--- Data shown Enclosed Below ---
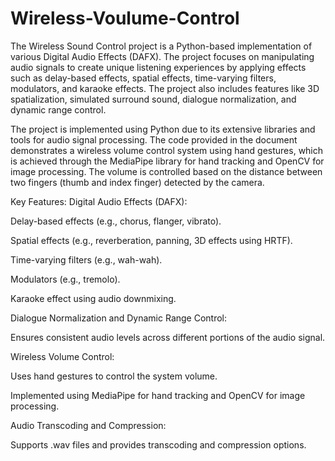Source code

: # Wireless-Voulume-Control
The Wireless Sound Control project is a Python-based implementation of various Digital Audio Effects (DAFX). The project focuses on manipulating audio signals to create unique listening experiences by applying effects such as delay-based effects, spatial effects, time-varying filters, modulators, and karaoke effects. The project also includes features like 3D spatialization, simulated surround sound, dialogue normalization, and dynamic range control.

The project is implemented using Python due to its extensive libraries and tools for audio signal processing. The code provided in the document demonstrates a wireless volume control system using hand gestures, which is achieved through the MediaPipe library for hand tracking and OpenCV for image processing. The volume is controlled based on the distance between two fingers (thumb and index finger) detected by the camera.

Key Features:
Digital Audio Effects (DAFX):

Delay-based effects (e.g., chorus, flanger, vibrato).

Spatial effects (e.g., reverberation, panning, 3D effects using HRTF).

Time-varying filters (e.g., wah-wah).

Modulators (e.g., tremolo).

Karaoke effect using audio downmixing.

Dialogue Normalization and Dynamic Range Control:

Ensures consistent audio levels across different portions of the audio signal.

Wireless Volume Control:

Uses hand gestures to control the system volume.

Implemented using MediaPipe for hand tracking and OpenCV for image processing.

Audio Transcoding and Compression:

Supports .wav files and provides transcoding and compression options.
--- End of Enclosed Data shown ---
Prompt → With the pictures excluded, retype the records above verbatim.

Exercise answer →
Source code

: # Wireless-Voulume-Control
The Wireless Sound Control project is a Python-based implementation of various Digital Audio Effects (DAFX). The project focuses on manipulating audio signals to create unique listening experiences by applying effects such as delay-based effects, spatial effects, time-varying filters, modulators, and karaoke effects. The project also includes features like 3D spatialization, simulated surround sound, dialogue normalization, and dynamic range control.

The project is implemented using Python due to its extensive libraries and tools for audio signal processing. The code provided in the document demonstrates a wireless volume control system using hand gestures, which is achieved through the MediaPipe library for hand tracking and OpenCV for image processing. The volume is controlled based on the distance between two fingers (thumb and index finger) detected by the camera.

Key Features:
Digital Audio Effects (DAFX):

Delay-based effects (e.g., chorus, flanger, vibrato).

Spatial effects (e.g., reverberation, panning, 3D effects using HRTF).

Time-varying filters (e.g., wah-wah).

Modulators (e.g., tremolo).

Karaoke effect using audio downmixing.

Dialogue Normalization and Dynamic Range Control:

Ensures consistent audio levels across different portions of the audio signal.

Wireless Volume Control:

Uses hand gestures to control the system volume.

Implemented using MediaPipe for hand tracking and OpenCV for image processing.

Audio Transcoding and Compression:

Supports .wav files and provides transcoding and compression options.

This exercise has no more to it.